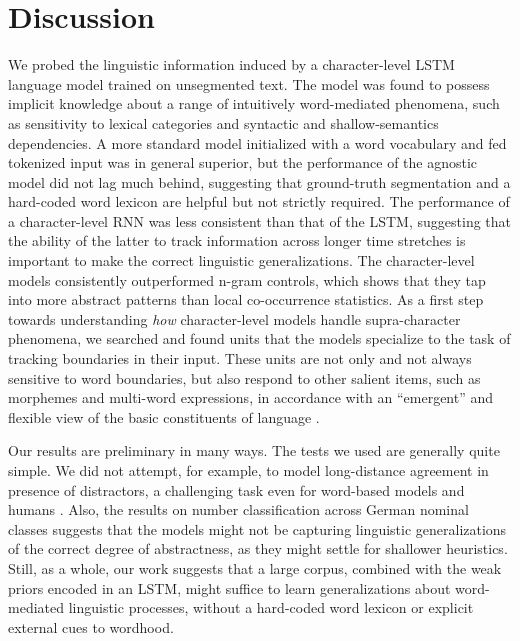 \section{Discussion}
\label{sec:discussion}

We probed the linguistic information induced by a character-level LSTM
language model trained on unsegmented text. The model was found to
possess implicit knowledge about a range of intuitively word-mediated
phenomena, such as sensitivity to lexical categories and syntactic and
shallow-semantics dependencies. A more standard model initialized with
a word vocabulary and fed tokenized input was in general superior, but
the performance of the agnostic model did not lag much behind,
suggesting that ground-truth segmentation and a hard-coded word
lexicon are helpful but not strictly required. The performance of a
character-level RNN was less consistent than that of the LSTM,
suggesting that the ability of the latter to track information across
longer time stretches is important to make the correct linguistic
generalizations. The character-level models consistently outperformed
n-gram controls, which shows that they tap into more
abstract patterns than local co-occurrence statistics. As a first step
towards understanding \emph{how} character-level models handle
supra-character phenomena, we searched and found units that
the models specialize to the task of tracking boundaries in their
input. These units are not only and not always sensitive to word
boundaries, but also respond to other salient items, such as morphemes
and multi-word expressions, in accordance with an ``emergent'' and
flexible view of the basic constituents of language
\cite{Schiering:etal:2010}.

Our results are preliminary in many ways. The tests we used are
generally quite simple. We did not attempt, for example, to model
long-distance agreement in presence of distractors, a challenging task
even for word-based models and humans
\citep{Gulordava:etal:2018}. Also, the results on number
classification across German nominal classes suggests that the models
might not be capturing linguistic generalizations of the correct
degree of abstractness, as they might settle for shallower
heuristics. Still, as a whole, our work suggests that a large
corpus, combined with the weak priors encoded in an LSTM, might
suffice to learn generalizations about word-mediated linguistic
processes, without a hard-coded word lexicon or explicit external cues
to wordhood.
################
* THE TASK: Look above for the line with "abstract patterns than" and the line with "boundaries, but also". Retype those two lines and every line between them exactly, adding nothing.

* SOLUTION FOR THIS EXERCISE:
abstract patterns than local co-occurrence statistics. As a first step
towards understanding \emph{how} character-level models handle
supra-character phenomena, we searched and found units that
the models specialize to the task of tracking boundaries in their
input. These units are not only and not always sensitive to word
boundaries, but also respond to other salient items, such as morphemes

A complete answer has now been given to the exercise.